Stick to the plan. she tells herself.

"Why are you still here?" Asi barks at Aman. "Go." And already, she's moving away, heading for the door Masika had left through— the one that will take them to an exit facing away from PISEC. "Unless you'd like to blow up!" is the last bit of warning she offers, the door pulled open roughly once the lock clicks. She darts through and takes off in a sprint.

Aman turns back to Odessa and Mohinder both, weight in his gaze. This has been a shitshow as far as he's concerned, but being told he's hit his exit point has given him a bit of his swagger back. "All right, fam, you heard the oni," he says, approaching them. "I'm one of those people who likes living, and a shower sounds great, too, honestly. So—"

He places a hand on their shoulders. "Keep your arms and legs firmly inside the ride at all times, all right?"

It's a joke, which is obvious both from his tone— and the fact that by the time he's finished speaking, the nauseating blip from one point to another has already happened.
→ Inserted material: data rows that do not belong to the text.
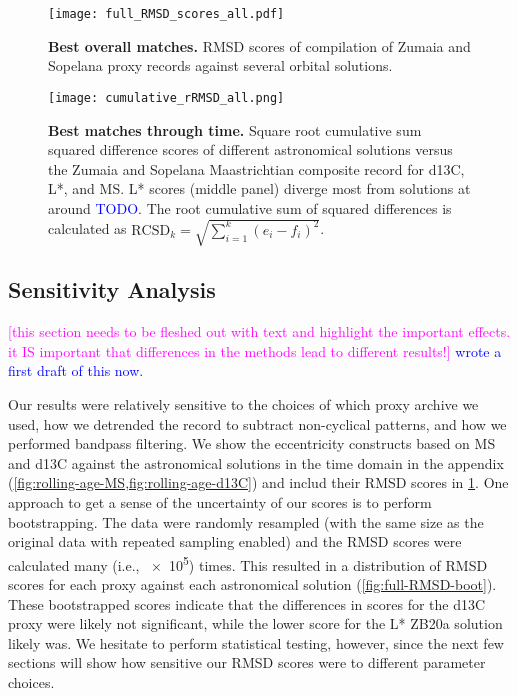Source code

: \documentclass[draft]{agujournal2019}
\newcommand{\rez}{\textcolor{magenta}}
\newcommand{\ijk}{\textcolor{blue}}
\begin{document}
\begin{figure}[htb]
    \centering
    \texttt{[image: full\_RMSD\_scores\_all.pdf]}
    \caption{\label{fig:full-RMSD-all} %
      \textbf{Best overall matches.}
        \gls{RMSD} scores of compilation of Zumaia and Sopelana proxy records against several orbital solutions.
    }
\end{figure}

\begin{figure}[htb]
  \centering
  \texttt{[image: cumulative\_rRMSD\_all.png]}
  \caption{\label{fig:cum-RMSD-all}
    \textbf{Best matches through time.}
    Square root cumulative sum squared difference scores of
    different astronomical solutions versus the Zumaia and Sopelana Maastrichtian composite record
    for \gls{d13C}, \gls{L*}, and \gls{MS}.
    \gls{L*} scores (middle panel) diverge most from solutions at around \ijk{TODO}.
    The root cumulative sum of squared differences is calculated as \(\text{RCSD}_{k} = \sqrt{\sum_{i=1}^{k}(e_{i} - f_{i})^{2}}\).
  }
\end{figure}


\subsection{Sensitivity Analysis}
\rez{[this section needs to be fleshed out with text and highlight the important effects. it IS important that differences in the methods lead to different results!]}
\ijk{wrote a first draft of this now.}

Our results were relatively sensitive to the choices of which proxy archive we used, how we detrended the record to subtract non-cyclical patterns, and how we performed bandpass filtering.
We show the eccentricity constructs based on \gls{MS} and \gls{d13C} against the astronomical solutions in the time domain in the appendix (\cref{fig:rolling-age-MS,fig:rolling-age-d13C}) and includ their \gls{RMSD} scores in \cref{fig:full-RMSD-all}.
One approach to get a sense of the uncertainty of our  scores is to perform bootstrapping.
The data were randomly resampled (with the same size as the original data with repeated sampling enabled) and the \gls{RMSD} scores were calculated many (i.e., \num{e5}) times.
This resulted in a distribution of \gls{RMSD} scores for each proxy against each astronomical solution (\ref{fig:full-RMSD-boot}).
These bootstrapped scores indicate that the differences in scores for the \gls{d13C} proxy were likely not significant, while the lower score for the \gls{L*} ZB20a solution likely was.
We hesitate to perform statistical testing, however, since the next few sections will show how sensitive our \gls{RMSD} scores were to different parameter choices.
\end{document}
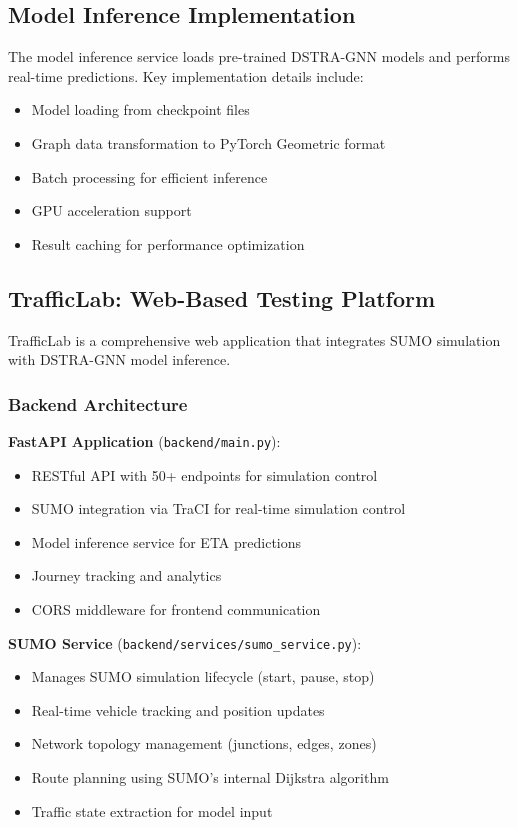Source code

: \subsection{Model Inference Implementation}

The model inference service loads pre-trained DSTRA-GNN models and performs real-time predictions. Key implementation details include:

\begin{itemize}
    \item Model loading from checkpoint files
    \item Graph data transformation to PyTorch Geometric format
    \item Batch processing for efficient inference
    \item GPU acceleration support
    \item Result caching for performance optimization
\end{itemize}

\subsection{TrafficLab: Web-Based Testing Platform}

TrafficLab is a comprehensive web application that integrates SUMO simulation with DSTRA-GNN model inference.

\subsubsection{Backend Architecture}

\textbf{FastAPI Application} (\texttt{backend/main.py}):
\begin{itemize}
    \item RESTful API with 50+ endpoints for simulation control
    \item SUMO integration via TraCI for real-time simulation control
    \item Model inference service for ETA predictions
    \item Journey tracking and analytics
    \item CORS middleware for frontend communication
\end{itemize}

\textbf{SUMO Service} (\texttt{backend/services/sumo\_service.py}):
\begin{itemize}
    \item Manages SUMO simulation lifecycle (start, pause, stop)
    \item Real-time vehicle tracking and position updates
    \item Network topology management (junctions, edges, zones)
    \item Route planning using SUMO's internal Dijkstra algorithm
    \item Traffic state extraction for model input
\end{itemize}

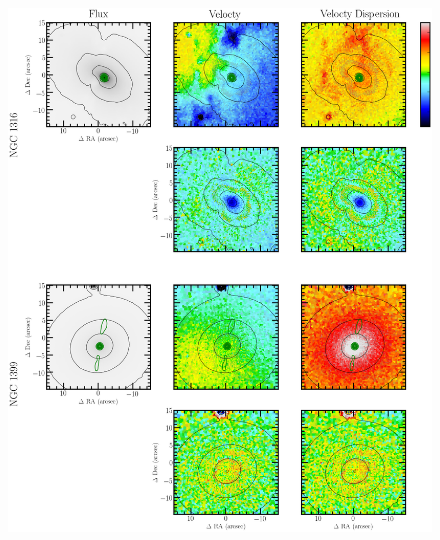 		\begin{figure}
			\centering
			\includegraphics[height=0.62\textheight]{chapter4/muse/kin2.png}
		\end{figure}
Odessa, Mohinder, and Aman suddenly exist in the living room of a spacious apartment stories off the ground, the Manhattan Exclusion Zone visible in the distance across the East River. The transition leaves them several inches off the ground, landing in a stumble among empty cans and dirty laundry.

The lab they had been standing in explodes into fiery debris moments later, the ceiling bursting into the sky before falling back in on itself. Birds nested in the trees nearby take to flight all at once, and they, too, make their escape from Plum Island.